Performance é um tipo de teatro em que o espectador não tem marcas claras para divisar o que é ator e o que é personagem. (Teatro é uma arte em que A interpreta B diante de C. Na performance, C não sabe bem o que é A e o que é B.) Em “Jukebox”, o público não tem acesso às informações que possam lhe informar suficientemente sobre quem são os personagens, mas sabe que ali há personagens e que esses não podem ser confundidos com Adriana Seiffert (Gigante Vermelha), Dedina Bernadelli (Cauda de Cometa), Julia Deccache (Zombjörk), Felipe Storino (Ground Control) e com Flavio Graff (Major Tom). Outra marca de performance é o público não ter elementos que o auxiliem na compreensão do que é a situação teatral e do que é não-teatral, ou seja, o contrato de fruição é difuso, pois não há o efeito da denegação (aquele limite entre o que é palco e o que é plateia, o que é ficção e o que é não-ficção).
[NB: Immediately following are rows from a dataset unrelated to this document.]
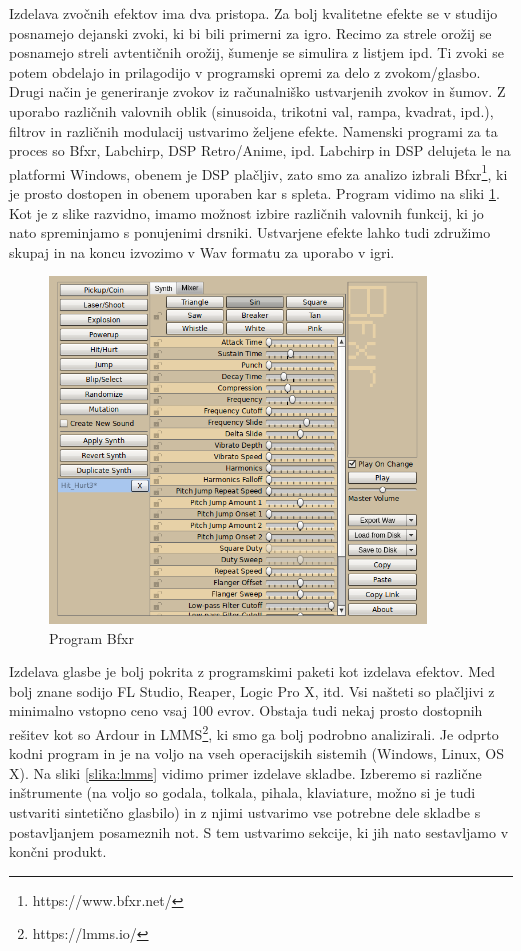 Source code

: \documentclass[12pt,a4paper,twoside]{book}
\begin{document}
Izdelava zvočnih efektov ima dva pristopa. Za bolj kvalitetne efekte se v studijo posnamejo dejanski zvoki, ki bi bili primerni za igro. Recimo za strele orožij se posnamejo streli avtentičnih orožij, šumenje se simulira z listjem ipd. Ti zvoki se potem obdelajo in prilagodijo v programski opremi za delo z zvokom/glasbo. Drugi način je generiranje zvokov iz računalniško ustvarjenih zvokov in šumov. Z uporabo različnih valovnih oblik (sinusoida, trikotni val, rampa, kvadrat, ipd.), filtrov in različnih modulacij ustvarimo željene efekte. Namenski programi za ta proces so Bfxr, Labchirp, DSP Retro/Anime, ipd. Labchirp in DSP delujeta le na platformi Windows, obenem je DSP plačljiv, zato smo za analizo izbrali Bfxr\footnote{https://www.bfxr.net/}, ki je prosto dostopen in obenem uporaben kar s spleta. Program vidimo na sliki \ref{slika:bfxr}. Kot je z slike razvidno, imamo možnost izbire različnih valovnih funkcij, ki jo nato spreminjamo s ponujenimi drsniki. Ustvarjene efekte lahko tudi združimo skupaj in na koncu izvozimo v Wav formatu za uporabo v igri.

\begin{figure}[h]
	\centering
	\includegraphics[width=10cm]{bfxr}
	\caption{Program Bfxr}
	\label{slika:bfxr}
\end{figure}

Izdelava glasbe je bolj pokrita z programskimi paketi kot izdelava efektov. Med bolj znane sodijo FL Studio, Reaper, Logic Pro X, itd. Vsi našteti so plačljivi z minimalno vstopno ceno vsaj 100 evrov. Obstaja tudi nekaj prosto dostopnih rešitev kot so Ardour in LMMS\footnote{https://lmms.io/}, ki smo ga bolj podrobno analizirali. Je odprto kodni program in je na voljo na vseh operacijskih sistemih (Windows, Linux, OS X). Na sliki \ref{slika:lmms} vidimo primer izdelave skladbe. Izberemo si različne inštrumente (na voljo so godala, tolkala, pihala, klaviature, možno si je tudi ustvariti sintetično glasbilo) in z njimi ustvarimo vse potrebne dele skladbe s postavljanjem posameznih not. S tem ustvarimo sekcije, ki jih nato sestavljamo v končni produkt.
\end{document}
Nesse espetáculo de Flavio Graff e de Felipe Storino, o público sabe muito bem qual é o seu lugar e qual é o lugar do espetáculo, pois estão bem claras as divisões tanto espaciais (o que é palco e o que é plateia), quanto temporais (quando a peça começa e quando ela termina). Assim, de fato, não é uma performance.
Como na literatura, o teatro pode ser uma narração, uma descrição ou uma dissertação, lembrando sempre que nenhum desses tipos teatrais sobrevive sozinho, mas somente com influência uns dos outros. Em “Jukebox”, não há uma história, portanto não é uma narração. Também, não é possível identificar um argumento, logo não é uma dissertação. Houvesse diferentes níveis de aprofundamento, seria uma descrição, mas eles não existem, de forma que o que se vê na primeira cena é exatamente o que se vê na última. Porque é uma sequência de músicas tocadas e cantadas sem nada além disso, “Jukebox” é um show musical. A teatralidade de que se serve está na movimentação coreografada dos intérpretes, na partiturarização dos movimentos e dos gestos de olhar e no arregimento das concepções de cenário, iluminação e figurino que, autorreferentes, dão a ver uma obra íntegra, bem estruturada e coerente. Esses últimos elementos apontados são marcas de espetacularidade, as únicas pontes que evidenciam o quanto teatro contribuiu na construção desse show.
Há dois pontos interessantes que surgem na análise de “Jukebox”: um positivo e um negativo. É positivo identificar as marcas de futurismo que estão presentes na apresentação. Com força entre os anos 60 e 70, as divagações sobre o futuro e a vida no espaço, em outros planetas ou em grandes naves cheias de botões, deram vida para uma estética consagrada através de várias artes, entre elas o cinema. Flávio Graff não evidencia um olhar futurista do século XXI, mas o mantém a partir de 1969, unindo o prateado e o espelhado ao forte uso da cor. O resultado é belo e harmônico, providenciando ao público uma experiência visual ímpar, auxiliada pelas projeções em LED. A direção musical de Storino, que parte de um roteiro de cenas decidido pelo público antes de começar a peça (a única experiência de interação que há), tem arranjos que se articulam bem com essa concepção. Sendo "Jukebox" um show, deixa-se a avaliação da qualidade musical do espetáculo para um analista de música.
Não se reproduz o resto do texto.